Hello ,
I have 2 different datasets, listed below. I have requirement - for every account in dataset1 it should iterate through each row in dataset2 and check if dataset1.groupid=dataset2.groupid and if it matches update dataset2.status_code value in dataset1.reject_code. Here only the clause reject_code should be updated with first matching row of dataset2 and then it can break the dataset2 loop and skip to next account in dataset1.
Dataset1
Group_Id Account_Number Reject_code
1 8561234
1 8881246
2 9412381
4 8718912
Dataset2
Group_Id Reject_Code Status_Code
1 8561234 c01
1 8881246 d85
2 48981211 e48
Here is the pseudo code am thinking of but couldn't do working implementation in sas.
loopcnt is no of rows of dataset1 and loopcntr is no of rows in dataset2. Please ignore syntax mistakes and treat it as pseudo code.

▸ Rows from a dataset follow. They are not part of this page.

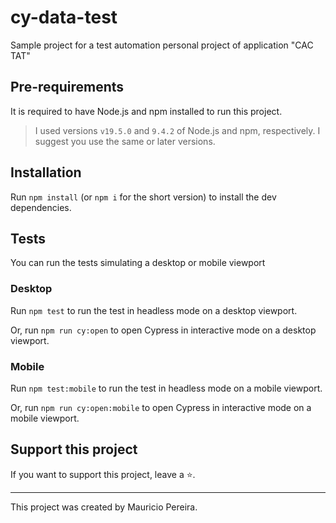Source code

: # cy-data-test

Sample project for a test automation personal project of application "CAC TAT"

## Pre-requirements

It is required to have Node.js and npm installed to run this project.

> I used versions `v19.5.0` and `9.4.2` of Node.js and npm, respectively. I suggest you use the same or later versions.

## Installation

Run `npm install` (or `npm i` for the short version) to install the dev dependencies.

## Tests
You can run the tests simulating a desktop or mobile viewport 

### Desktop
Run `npm test` to run the test in headless mode on a desktop viewport.

Or, run `npm run cy:open` to open Cypress in interactive mode on a desktop viewport.

### Mobile
Run `npm test:mobile` to run the test in headless mode on a mobile viewport.

Or, run `npm run cy:open:mobile` to open Cypress in interactive mode on a mobile viewport.


## Support this project

If you want to support this project, leave a ⭐.

___

This project was created by Mauricio Pereira.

Can you please advise on how to implement this as am stuck with it ?
let %i=1;
let %j=1;
%do %until (&i < &loopcnt);
%do %until (&j <&loopcntr)
if dataset1[i].group_id=dataset2[j].group_id
then update dataset1.reject_code=dataset.status_code.
%end
%end
If those are the input data sets, what is the expected output? Since you mention that only the first one should be updated, please include a few cases where a record may not be updated or there are multiple records to consider and only the first should be chosen.
@sasuser_01 wrote:
Hello ,
I have 2 different datasets, listed below. I have requirement - for every account in dataset1 it should iterate through each row in dataset2 and check if dataset1.groupid=dataset2.groupid and if it matches update dataset2.status_code value in dataset1.reject_code. Here only the clause reject_code should be updated with first matching row of dataset2 and then it can break the dataset2 loop and skip to next account in dataset1.
Dataset1
Group_Id Account_Number Reject_code
1 8561234
1 8881246
2 9412381
4 8718912
Dataset2
Group_Id Reject_Code Status_Code
1 8561234 c01
1 8881246 d85
2 48981211 e48
Here is the pseudo code am thinking of but couldn't do working implementation in sas.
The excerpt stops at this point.